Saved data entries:
*** Begin section ***
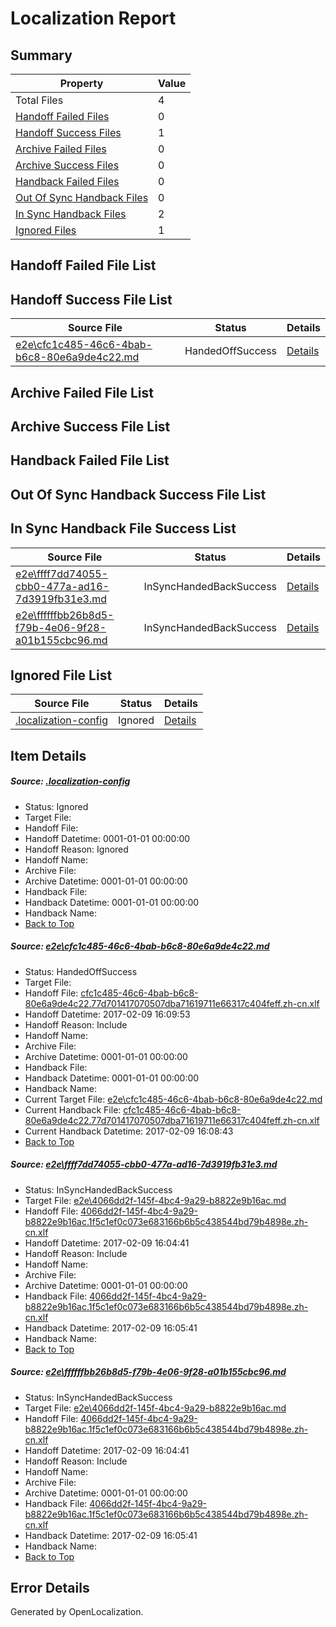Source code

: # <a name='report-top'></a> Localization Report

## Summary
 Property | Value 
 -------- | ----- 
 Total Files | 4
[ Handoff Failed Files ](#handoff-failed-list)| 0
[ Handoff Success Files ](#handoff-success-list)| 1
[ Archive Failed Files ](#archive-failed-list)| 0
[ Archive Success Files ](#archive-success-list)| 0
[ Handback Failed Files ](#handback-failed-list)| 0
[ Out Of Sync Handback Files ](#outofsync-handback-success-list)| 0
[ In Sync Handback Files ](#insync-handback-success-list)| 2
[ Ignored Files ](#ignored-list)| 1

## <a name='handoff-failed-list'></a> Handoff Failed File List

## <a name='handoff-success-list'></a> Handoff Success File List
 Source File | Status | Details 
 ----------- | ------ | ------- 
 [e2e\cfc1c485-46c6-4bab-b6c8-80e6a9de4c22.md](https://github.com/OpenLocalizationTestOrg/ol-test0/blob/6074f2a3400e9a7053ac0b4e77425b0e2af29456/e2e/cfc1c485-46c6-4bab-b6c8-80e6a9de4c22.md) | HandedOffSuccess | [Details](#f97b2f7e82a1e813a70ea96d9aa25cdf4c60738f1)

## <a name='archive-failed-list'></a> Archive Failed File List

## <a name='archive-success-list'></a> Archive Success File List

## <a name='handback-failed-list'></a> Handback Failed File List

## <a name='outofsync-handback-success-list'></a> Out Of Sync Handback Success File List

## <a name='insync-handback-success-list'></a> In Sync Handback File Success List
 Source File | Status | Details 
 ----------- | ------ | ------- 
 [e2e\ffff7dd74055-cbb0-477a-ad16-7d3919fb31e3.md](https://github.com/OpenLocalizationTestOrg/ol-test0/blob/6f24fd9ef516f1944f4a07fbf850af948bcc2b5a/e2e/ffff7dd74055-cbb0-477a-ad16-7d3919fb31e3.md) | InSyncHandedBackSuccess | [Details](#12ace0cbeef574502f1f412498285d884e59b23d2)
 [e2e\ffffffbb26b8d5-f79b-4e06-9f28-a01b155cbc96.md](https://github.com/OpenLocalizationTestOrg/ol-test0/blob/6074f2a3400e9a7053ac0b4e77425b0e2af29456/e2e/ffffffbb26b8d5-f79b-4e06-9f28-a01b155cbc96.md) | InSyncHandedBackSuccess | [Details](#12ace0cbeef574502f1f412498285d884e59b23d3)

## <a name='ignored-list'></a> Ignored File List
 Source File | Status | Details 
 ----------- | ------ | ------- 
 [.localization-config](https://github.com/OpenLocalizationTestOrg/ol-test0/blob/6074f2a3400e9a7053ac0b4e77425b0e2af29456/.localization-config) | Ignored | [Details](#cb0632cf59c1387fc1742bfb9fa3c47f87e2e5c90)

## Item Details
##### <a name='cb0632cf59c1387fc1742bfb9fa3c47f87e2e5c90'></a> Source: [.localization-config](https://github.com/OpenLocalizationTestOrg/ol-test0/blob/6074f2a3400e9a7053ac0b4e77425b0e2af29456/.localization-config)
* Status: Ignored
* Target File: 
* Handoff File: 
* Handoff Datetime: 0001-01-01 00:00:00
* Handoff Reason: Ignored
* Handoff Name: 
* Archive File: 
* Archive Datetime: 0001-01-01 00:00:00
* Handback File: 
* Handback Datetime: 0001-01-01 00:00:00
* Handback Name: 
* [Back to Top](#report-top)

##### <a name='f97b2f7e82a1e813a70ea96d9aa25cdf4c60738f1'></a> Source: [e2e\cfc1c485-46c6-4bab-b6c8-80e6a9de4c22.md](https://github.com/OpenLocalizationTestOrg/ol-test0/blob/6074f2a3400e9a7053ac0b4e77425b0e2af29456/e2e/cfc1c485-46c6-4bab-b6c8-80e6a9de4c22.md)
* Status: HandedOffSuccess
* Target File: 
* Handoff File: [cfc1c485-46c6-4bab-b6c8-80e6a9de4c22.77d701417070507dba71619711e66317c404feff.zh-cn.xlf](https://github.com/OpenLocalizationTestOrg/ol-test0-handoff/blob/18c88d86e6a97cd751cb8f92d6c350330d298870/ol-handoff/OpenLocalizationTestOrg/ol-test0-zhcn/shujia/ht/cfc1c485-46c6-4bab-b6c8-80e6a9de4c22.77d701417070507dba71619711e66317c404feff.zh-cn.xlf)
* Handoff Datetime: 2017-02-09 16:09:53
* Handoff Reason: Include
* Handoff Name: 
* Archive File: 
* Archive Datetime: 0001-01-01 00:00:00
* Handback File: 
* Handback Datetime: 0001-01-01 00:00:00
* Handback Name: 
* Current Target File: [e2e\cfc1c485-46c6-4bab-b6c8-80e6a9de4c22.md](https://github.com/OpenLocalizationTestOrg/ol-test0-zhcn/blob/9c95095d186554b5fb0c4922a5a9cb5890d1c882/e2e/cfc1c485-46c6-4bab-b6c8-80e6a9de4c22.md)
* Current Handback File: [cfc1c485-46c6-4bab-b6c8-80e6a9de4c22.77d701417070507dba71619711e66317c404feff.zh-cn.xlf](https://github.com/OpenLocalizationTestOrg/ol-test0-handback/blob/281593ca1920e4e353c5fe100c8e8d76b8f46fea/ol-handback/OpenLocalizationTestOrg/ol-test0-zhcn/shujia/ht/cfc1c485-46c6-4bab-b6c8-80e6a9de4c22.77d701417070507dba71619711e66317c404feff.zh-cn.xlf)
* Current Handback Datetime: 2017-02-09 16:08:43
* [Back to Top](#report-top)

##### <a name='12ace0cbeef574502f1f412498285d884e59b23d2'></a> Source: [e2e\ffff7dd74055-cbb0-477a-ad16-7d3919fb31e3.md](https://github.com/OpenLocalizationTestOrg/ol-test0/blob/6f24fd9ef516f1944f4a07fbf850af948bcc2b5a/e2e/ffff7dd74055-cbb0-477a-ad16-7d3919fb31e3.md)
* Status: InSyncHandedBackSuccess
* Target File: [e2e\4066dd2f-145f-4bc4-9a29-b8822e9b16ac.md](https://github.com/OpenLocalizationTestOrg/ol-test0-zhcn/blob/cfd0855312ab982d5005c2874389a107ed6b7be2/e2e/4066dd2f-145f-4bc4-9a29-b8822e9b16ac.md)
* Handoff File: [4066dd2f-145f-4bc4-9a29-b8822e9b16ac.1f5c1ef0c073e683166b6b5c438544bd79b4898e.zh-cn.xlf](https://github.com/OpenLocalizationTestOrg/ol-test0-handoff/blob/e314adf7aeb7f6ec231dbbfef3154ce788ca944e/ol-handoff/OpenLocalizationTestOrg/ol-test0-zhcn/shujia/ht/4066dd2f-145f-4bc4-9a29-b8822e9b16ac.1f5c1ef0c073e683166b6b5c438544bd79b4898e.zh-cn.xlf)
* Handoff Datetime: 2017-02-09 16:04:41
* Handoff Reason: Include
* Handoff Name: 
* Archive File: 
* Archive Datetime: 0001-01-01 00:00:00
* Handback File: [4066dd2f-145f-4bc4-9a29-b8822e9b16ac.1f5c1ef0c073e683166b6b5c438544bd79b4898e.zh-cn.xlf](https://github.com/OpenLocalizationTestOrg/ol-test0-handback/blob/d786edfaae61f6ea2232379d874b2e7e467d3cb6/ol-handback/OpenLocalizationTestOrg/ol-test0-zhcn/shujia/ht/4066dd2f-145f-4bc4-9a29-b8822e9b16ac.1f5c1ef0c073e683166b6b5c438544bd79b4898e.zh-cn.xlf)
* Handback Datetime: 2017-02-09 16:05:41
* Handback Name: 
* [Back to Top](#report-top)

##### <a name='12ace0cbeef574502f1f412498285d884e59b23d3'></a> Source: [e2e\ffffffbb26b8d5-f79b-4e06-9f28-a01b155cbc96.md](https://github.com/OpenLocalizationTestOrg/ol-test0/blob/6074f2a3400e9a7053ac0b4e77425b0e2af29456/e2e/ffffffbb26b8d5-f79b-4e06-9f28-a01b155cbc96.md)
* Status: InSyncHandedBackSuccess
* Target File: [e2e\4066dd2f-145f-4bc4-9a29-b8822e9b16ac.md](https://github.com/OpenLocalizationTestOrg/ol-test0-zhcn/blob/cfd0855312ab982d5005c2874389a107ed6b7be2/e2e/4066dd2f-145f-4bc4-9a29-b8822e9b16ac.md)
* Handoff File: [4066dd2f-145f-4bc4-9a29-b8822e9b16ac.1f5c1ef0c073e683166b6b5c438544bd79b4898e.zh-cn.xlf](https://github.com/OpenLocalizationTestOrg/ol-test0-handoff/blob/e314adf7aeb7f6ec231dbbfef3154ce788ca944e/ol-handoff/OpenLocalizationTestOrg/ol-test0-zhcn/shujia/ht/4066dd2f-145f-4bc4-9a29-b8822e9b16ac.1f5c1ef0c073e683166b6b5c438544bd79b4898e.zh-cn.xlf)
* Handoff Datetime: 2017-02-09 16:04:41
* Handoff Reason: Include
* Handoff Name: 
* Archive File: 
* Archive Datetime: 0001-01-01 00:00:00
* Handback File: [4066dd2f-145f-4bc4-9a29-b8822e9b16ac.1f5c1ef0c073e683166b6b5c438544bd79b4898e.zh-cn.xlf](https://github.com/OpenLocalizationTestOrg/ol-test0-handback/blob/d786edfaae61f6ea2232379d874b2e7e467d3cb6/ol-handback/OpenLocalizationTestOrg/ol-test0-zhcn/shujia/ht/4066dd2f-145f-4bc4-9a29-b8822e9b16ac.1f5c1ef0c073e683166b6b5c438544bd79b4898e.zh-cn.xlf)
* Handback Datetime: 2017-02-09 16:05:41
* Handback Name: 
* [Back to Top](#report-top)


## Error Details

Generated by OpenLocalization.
*** End section ***
#### WORK REQUEST
Retype exactly, and only, the lines above from the one where "## <a name='handoff-success-list'></a>" occurs up to and including the one where "## <a name='handback-failed-list'></a>" occurs.

#### ANSWER SPACE
## <a name='handoff-success-list'></a> Handoff Success File List
 Source File | Status | Details 
 ----------- | ------ | ------- 
 [e2e\cfc1c485-46c6-4bab-b6c8-80e6a9de4c22.md](https://github.com/OpenLocalizationTestOrg/ol-test0/blob/6074f2a3400e9a7053ac0b4e77425b0e2af29456/e2e/cfc1c485-46c6-4bab-b6c8-80e6a9de4c22.md) | HandedOffSuccess | [Details](#f97b2f7e82a1e813a70ea96d9aa25cdf4c60738f1)

## <a name='archive-failed-list'></a> Archive Failed File List

## <a name='archive-success-list'></a> Archive Success File List

## <a name='handback-failed-list'></a> Handback Failed File List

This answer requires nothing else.